How to complete this task:
Hand back the entries below exactly.

** Opening Source information block **

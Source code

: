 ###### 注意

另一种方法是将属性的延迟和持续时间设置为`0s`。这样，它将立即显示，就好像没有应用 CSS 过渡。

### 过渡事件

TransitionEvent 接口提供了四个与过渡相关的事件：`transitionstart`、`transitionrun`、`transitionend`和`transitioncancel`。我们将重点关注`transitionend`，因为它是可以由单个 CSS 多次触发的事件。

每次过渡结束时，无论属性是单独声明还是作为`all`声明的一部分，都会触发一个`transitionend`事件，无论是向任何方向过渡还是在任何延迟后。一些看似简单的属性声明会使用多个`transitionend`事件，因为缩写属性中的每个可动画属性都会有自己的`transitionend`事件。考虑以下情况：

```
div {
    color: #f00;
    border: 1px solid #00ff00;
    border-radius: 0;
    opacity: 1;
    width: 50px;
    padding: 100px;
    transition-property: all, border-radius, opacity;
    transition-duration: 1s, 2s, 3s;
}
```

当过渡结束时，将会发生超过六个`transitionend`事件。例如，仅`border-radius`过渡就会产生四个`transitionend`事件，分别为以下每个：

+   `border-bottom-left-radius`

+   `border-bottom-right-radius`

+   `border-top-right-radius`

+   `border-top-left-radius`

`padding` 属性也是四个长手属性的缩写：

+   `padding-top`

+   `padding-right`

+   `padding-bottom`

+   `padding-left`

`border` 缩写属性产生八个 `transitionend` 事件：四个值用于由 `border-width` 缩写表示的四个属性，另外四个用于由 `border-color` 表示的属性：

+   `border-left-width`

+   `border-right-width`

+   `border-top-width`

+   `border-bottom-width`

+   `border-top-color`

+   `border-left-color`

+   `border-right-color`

** Closing Source information block **

Solution to the exercise:
Source code

: ###### 注意

另一种方法是将属性的延迟和持续时间设置为`0s`。这样，它将立即显示，就好像没有应用 CSS 过渡。

### 过渡事件

TransitionEvent 接口提供了四个与过渡相关的事件：`transitionstart`、`transitionrun`、`transitionend`和`transitioncancel`。我们将重点关注`transitionend`，因为它是可以由单个 CSS 多次触发的事件。

每次过渡结束时，无论属性是单独声明还是作为`all`声明的一部分，都会触发一个`transitionend`事件，无论是向任何方向过渡还是在任何延迟后。一些看似简单的属性声明会使用多个`transitionend`事件，因为缩写属性中的每个可动画属性都会有自己的`transitionend`事件。考虑以下情况：

```
div {
    color: #f00;
    border: 1px solid #00ff00;
    border-radius: 0;
    opacity: 1;
    width: 50px;
    padding: 100px;
    transition-property: all, border-radius, opacity;
    transition-duration: 1s, 2s, 3s;
}
```

当过渡结束时，将会发生超过六个`transitionend`事件。例如，仅`border-radius`过渡就会产生四个`transitionend`事件，分别为以下每个：

+   `border-bottom-left-radius`

+   `border-bottom-right-radius`

+   `border-top-right-radius`

+   `border-top-left-radius`

`padding` 属性也是四个长手属性的缩写：

+   `padding-top`

+   `padding-right`

+   `padding-bottom`

+   `padding-left`

`border` 缩写属性产生八个 `transitionend` 事件：四个值用于由 `border-width` 缩写表示的四个属性，另外四个用于由 `border-color` 表示的属性：

+   `border-left-width`

+   `border-right-width`

+   `border-top-width`

+   `border-bottom-width`

+   `border-top-color`

+   `border-left-color`

+   `border-right-color`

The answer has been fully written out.